● HOW TO COMPLETE THIS TASK
Give every entry again, exactly.

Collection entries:
____________

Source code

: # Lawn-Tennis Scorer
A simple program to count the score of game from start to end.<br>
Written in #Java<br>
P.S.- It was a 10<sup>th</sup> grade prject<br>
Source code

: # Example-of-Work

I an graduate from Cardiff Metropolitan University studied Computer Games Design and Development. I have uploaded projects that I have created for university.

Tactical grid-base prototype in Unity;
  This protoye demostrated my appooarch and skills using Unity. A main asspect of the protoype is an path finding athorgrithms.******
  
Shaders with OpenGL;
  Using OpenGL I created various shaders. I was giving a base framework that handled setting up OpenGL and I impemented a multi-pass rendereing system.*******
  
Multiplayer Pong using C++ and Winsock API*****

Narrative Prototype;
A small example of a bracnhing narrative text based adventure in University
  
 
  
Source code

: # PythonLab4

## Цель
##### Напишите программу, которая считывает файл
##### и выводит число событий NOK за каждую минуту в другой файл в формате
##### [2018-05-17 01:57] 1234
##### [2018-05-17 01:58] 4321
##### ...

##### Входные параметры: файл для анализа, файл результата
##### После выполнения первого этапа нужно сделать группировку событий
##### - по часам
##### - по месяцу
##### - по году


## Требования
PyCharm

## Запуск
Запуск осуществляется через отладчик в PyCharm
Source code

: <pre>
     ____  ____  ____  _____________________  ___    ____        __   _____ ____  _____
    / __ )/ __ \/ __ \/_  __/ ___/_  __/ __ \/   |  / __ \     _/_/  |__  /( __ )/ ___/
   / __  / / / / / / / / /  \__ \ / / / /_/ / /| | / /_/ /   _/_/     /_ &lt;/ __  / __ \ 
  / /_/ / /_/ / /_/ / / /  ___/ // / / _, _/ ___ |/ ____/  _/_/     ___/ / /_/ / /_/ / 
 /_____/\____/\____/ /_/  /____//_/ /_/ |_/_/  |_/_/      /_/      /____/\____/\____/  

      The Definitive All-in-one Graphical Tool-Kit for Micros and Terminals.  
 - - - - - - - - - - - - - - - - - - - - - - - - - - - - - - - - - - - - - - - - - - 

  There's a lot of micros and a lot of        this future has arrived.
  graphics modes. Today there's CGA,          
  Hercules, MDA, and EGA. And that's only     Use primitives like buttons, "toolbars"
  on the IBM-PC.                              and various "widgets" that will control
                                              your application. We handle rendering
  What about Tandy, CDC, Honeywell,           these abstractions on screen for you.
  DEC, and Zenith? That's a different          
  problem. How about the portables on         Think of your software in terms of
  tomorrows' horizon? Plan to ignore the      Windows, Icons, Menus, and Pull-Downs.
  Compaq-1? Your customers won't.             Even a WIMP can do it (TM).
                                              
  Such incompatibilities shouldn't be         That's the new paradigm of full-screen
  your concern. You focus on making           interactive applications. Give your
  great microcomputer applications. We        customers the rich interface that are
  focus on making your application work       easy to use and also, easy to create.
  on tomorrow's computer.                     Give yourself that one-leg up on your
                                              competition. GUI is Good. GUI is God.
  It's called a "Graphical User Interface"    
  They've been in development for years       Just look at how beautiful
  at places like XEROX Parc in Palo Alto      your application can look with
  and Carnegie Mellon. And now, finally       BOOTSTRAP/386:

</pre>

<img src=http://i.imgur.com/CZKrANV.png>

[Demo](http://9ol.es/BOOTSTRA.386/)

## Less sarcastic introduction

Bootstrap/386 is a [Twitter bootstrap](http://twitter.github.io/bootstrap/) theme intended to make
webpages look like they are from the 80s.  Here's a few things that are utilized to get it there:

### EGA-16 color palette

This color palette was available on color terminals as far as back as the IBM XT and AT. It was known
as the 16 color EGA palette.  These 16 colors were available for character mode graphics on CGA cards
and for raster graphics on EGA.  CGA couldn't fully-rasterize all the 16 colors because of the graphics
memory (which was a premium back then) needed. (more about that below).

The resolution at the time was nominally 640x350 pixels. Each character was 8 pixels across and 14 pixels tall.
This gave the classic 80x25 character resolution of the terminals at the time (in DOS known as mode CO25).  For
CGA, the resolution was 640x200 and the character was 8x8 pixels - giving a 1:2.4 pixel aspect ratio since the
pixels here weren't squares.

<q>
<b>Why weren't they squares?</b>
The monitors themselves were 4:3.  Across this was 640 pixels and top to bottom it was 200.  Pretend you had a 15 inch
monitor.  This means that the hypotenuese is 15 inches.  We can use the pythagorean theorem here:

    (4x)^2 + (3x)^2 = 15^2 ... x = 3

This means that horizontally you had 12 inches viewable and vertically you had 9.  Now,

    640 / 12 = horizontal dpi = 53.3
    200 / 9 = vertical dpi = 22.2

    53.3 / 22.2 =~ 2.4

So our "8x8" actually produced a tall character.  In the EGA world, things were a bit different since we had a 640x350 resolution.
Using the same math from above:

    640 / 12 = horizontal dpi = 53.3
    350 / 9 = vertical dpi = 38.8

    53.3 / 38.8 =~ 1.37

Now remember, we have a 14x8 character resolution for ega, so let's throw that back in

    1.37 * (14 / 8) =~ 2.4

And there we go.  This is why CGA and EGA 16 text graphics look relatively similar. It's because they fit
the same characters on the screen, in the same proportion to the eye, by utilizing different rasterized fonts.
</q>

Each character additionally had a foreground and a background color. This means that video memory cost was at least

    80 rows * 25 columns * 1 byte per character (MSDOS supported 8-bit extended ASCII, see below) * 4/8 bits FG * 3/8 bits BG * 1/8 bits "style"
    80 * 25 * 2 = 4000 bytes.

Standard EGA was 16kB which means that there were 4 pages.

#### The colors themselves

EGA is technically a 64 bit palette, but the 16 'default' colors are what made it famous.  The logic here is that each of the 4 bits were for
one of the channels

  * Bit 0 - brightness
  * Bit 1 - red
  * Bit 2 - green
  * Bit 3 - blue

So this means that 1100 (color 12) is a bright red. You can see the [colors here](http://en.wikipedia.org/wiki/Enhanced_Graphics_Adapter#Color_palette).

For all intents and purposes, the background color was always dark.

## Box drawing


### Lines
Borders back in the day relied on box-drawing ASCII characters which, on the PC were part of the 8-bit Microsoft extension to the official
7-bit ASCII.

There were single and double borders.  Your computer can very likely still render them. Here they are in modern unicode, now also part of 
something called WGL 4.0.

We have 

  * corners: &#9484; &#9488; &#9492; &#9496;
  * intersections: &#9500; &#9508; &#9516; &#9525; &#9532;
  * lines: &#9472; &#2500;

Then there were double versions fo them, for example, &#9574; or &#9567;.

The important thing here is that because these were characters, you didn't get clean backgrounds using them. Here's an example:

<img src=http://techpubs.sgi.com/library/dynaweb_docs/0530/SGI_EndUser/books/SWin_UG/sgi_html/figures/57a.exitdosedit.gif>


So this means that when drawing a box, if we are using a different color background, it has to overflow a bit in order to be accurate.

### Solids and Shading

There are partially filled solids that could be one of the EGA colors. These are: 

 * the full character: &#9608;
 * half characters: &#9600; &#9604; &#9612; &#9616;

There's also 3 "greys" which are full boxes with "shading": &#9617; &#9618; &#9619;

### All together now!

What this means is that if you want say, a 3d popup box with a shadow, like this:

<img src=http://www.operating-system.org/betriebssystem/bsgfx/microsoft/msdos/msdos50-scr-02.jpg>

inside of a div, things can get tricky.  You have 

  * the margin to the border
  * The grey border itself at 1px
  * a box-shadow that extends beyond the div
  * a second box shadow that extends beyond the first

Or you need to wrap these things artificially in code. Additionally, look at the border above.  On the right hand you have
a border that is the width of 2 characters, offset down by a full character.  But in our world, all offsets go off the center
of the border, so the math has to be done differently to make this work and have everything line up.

____________

● SOLUTION
Source code

: # Lawn-Tennis Scorer
A simple program to count the score of game from start to end.<br>
Written in #Java<br>
P.S.- It was a 10<sup>th</sup> grade prject<br>
Source code

: # Example-of-Work

I an graduate from Cardiff Metropolitan University studied Computer Games Design and Development. I have uploaded projects that I have created for university.

Tactical grid-base prototype in Unity;
  This protoye demostrated my appooarch and skills using Unity. A main asspect of the protoype is an path finding athorgrithms.******
  
Shaders with OpenGL;
  Using OpenGL I created various shaders. I was giving a base framework that handled setting up OpenGL and I impemented a multi-pass rendereing system.*******
  
Multiplayer Pong using C++ and Winsock API*****

Narrative Prototype;
A small example of a bracnhing narrative text based adventure in University
  
 
  
Source code

: # PythonLab4

## Цель
##### Напишите программу, которая считывает файл
##### и выводит число событий NOK за каждую минуту в другой файл в формате
##### [2018-05-17 01:57] 1234
##### [2018-05-17 01:58] 4321
##### ...

##### Входные параметры: файл для анализа, файл результата
##### После выполнения первого этапа нужно сделать группировку событий
##### - по часам
##### - по месяцу
##### - по году


## Требования
PyCharm

## Запуск
Запуск осуществляется через отладчик в PyCharm
Source code

: <pre>
     ____  ____  ____  _____________________  ___    ____        __   _____ ____  _____
    / __ )/ __ \/ __ \/_  __/ ___/_  __/ __ \/   |  / __ \     _/_/  |__  /( __ )/ ___/
   / __  / / / / / / / / /  \__ \ / / / /_/ / /| | / /_/ /   _/_/     /_ &lt;/ __  / __ \ 
  / /_/ / /_/ / /_/ / / /  ___/ // / / _, _/ ___ |/ ____/  _/_/     ___/ / /_/ / /_/ / 
 /_____/\____/\____/ /_/  /____//_/ /_/ |_/_/  |_/_/      /_/      /____/\____/\____/  

      The Definitive All-in-one Graphical Tool-Kit for Micros and Terminals.  
 - - - - - - - - - - - - - - - - - - - - - - - - - - - - - - - - - - - - - - - - - - 

  There's a lot of micros and a lot of        this future has arrived.
  graphics modes. Today there's CGA,          
  Hercules, MDA, and EGA. And that's only     Use primitives like buttons, "toolbars"
  on the IBM-PC.                              and various "widgets" that will control
                                              your application. We handle rendering
  What about Tandy, CDC, Honeywell,           these abstractions on screen for you.
  DEC, and Zenith? That's a different          
  problem. How about the portables on         Think of your software in terms of
  tomorrows' horizon? Plan to ignore the      Windows, Icons, Menus, and Pull-Downs.
  Compaq-1? Your customers won't.             Even a WIMP can do it (TM).
                                              
  Such incompatibilities shouldn't be         That's the new paradigm of full-screen
  your concern. You focus on making           interactive applications. Give your
  great microcomputer applications. We        customers the rich interface that are
  focus on making your application work       easy to use and also, easy to create.
  on tomorrow's computer.                     Give yourself that one-leg up on your
                                              competition. GUI is Good. GUI is God.
  It's called a "Graphical User Interface"    
  They've been in development for years       Just look at how beautiful
  at places like XEROX Parc in Palo Alto      your application can look with
  and Carnegie Mellon. And now, finally       BOOTSTRAP/386:

</pre>

<img src=http://i.imgur.com/CZKrANV.png>

[Demo](http://9ol.es/BOOTSTRA.386/)

## Less sarcastic introduction

Bootstrap/386 is a [Twitter bootstrap](http://twitter.github.io/bootstrap/) theme intended to make
webpages look like they are from the 80s.  Here's a few things that are utilized to get it there:

### EGA-16 color palette

This color palette was available on color terminals as far as back as the IBM XT and AT. It was known
as the 16 color EGA palette.  These 16 colors were available for character mode graphics on CGA cards
and for raster graphics on EGA.  CGA couldn't fully-rasterize all the 16 colors because of the graphics
memory (which was a premium back then) needed. (more about that below).

The resolution at the time was nominally 640x350 pixels. Each character was 8 pixels across and 14 pixels tall.
This gave the classic 80x25 character resolution of the terminals at the time (in DOS known as mode CO25).  For
CGA, the resolution was 640x200 and the character was 8x8 pixels - giving a 1:2.4 pixel aspect ratio since the
pixels here weren't squares.

<q>
<b>Why weren't they squares?</b>
The monitors themselves were 4:3.  Across this was 640 pixels and top to bottom it was 200.  Pretend you had a 15 inch
monitor.  This means that the hypotenuese is 15 inches.  We can use the pythagorean theorem here:

    (4x)^2 + (3x)^2 = 15^2 ... x = 3

This means that horizontally you had 12 inches viewable and vertically you had 9.  Now,

    640 / 12 = horizontal dpi = 53.3
    200 / 9 = vertical dpi = 22.2

    53.3 / 22.2 =~ 2.4

So our "8x8" actually produced a tall character.  In the EGA world, things were a bit different since we had a 640x350 resolution.
Using the same math from above:

    640 / 12 = horizontal dpi = 53.3
    350 / 9 = vertical dpi = 38.8

    53.3 / 38.8 =~ 1.37

Now remember, we have a 14x8 character resolution for ega, so let's throw that back in

    1.37 * (14 / 8) =~ 2.4

And there we go.  This is why CGA and EGA 16 text graphics look relatively similar. It's because they fit
the same characters on the screen, in the same proportion to the eye, by utilizing different rasterized fonts.
</q>

Each character additionally had a foreground and a background color. This means that video memory cost was at least

    80 rows * 25 columns * 1 byte per character (MSDOS supported 8-bit extended ASCII, see below) * 4/8 bits FG * 3/8 bits BG * 1/8 bits "style"
    80 * 25 * 2 = 4000 bytes.

Standard EGA was 16kB which means that there were 4 pages.

#### The colors themselves

EGA is technically a 64 bit palette, but the 16 'default' colors are what made it famous.  The logic here is that each of the 4 bits were for
one of the channels

  * Bit 0 - brightness
  * Bit 1 - red
  * Bit 2 - green
  * Bit 3 - blue

So this means that 1100 (color 12) is a bright red. You can see the [colors here](http://en.wikipedia.org/wiki/Enhanced_Graphics_Adapter#Color_palette).

For all intents and purposes, the background color was always dark.

## Box drawing


### Lines
Borders back in the day relied on box-drawing ASCII characters which, on the PC were part of the 8-bit Microsoft extension to the official
7-bit ASCII.

There were single and double borders.  Your computer can very likely still render them. Here they are in modern unicode, now also part of 
something called WGL 4.0.

We have 

  * corners: &#9484; &#9488; &#9492; &#9496;
  * intersections: &#9500; &#9508; &#9516; &#9525; &#9532;
  * lines: &#9472; &#2500;

Then there were double versions fo them, for example, &#9574; or &#9567;.

The important thing here is that because these were characters, you didn't get clean backgrounds using them. Here's an example:

<img src=http://techpubs.sgi.com/library/dynaweb_docs/0530/SGI_EndUser/books/SWin_UG/sgi_html/figures/57a.exitdosedit.gif>


So this means that when drawing a box, if we are using a different color background, it has to overflow a bit in order to be accurate.

### Solids and Shading

There are partially filled solids that could be one of the EGA colors. These are: 

 * the full character: &#9608;
 * half characters: &#9600; &#9604; &#9612; &#9616;

There's also 3 "greys" which are full boxes with "shading": &#9617; &#9618; &#9619;

### All together now!

What this means is that if you want say, a 3d popup box with a shadow, like this:

<img src=http://www.operating-system.org/betriebssystem/bsgfx/microsoft/msdos/msdos50-scr-02.jpg>

inside of a div, things can get tricky.  You have 

  * the margin to the border
  * The grey border itself at 1px
  * a box-shadow that extends beyond the div
  * a second box shadow that extends beyond the first

Or you need to wrap these things artificially in code. Additionally, look at the border above.  On the right hand you have
a border that is the width of 2 characters, offset down by a full character.  But in our world, all offsets go off the center
of the border, so the math has to be done differently to make this work and have everything line up.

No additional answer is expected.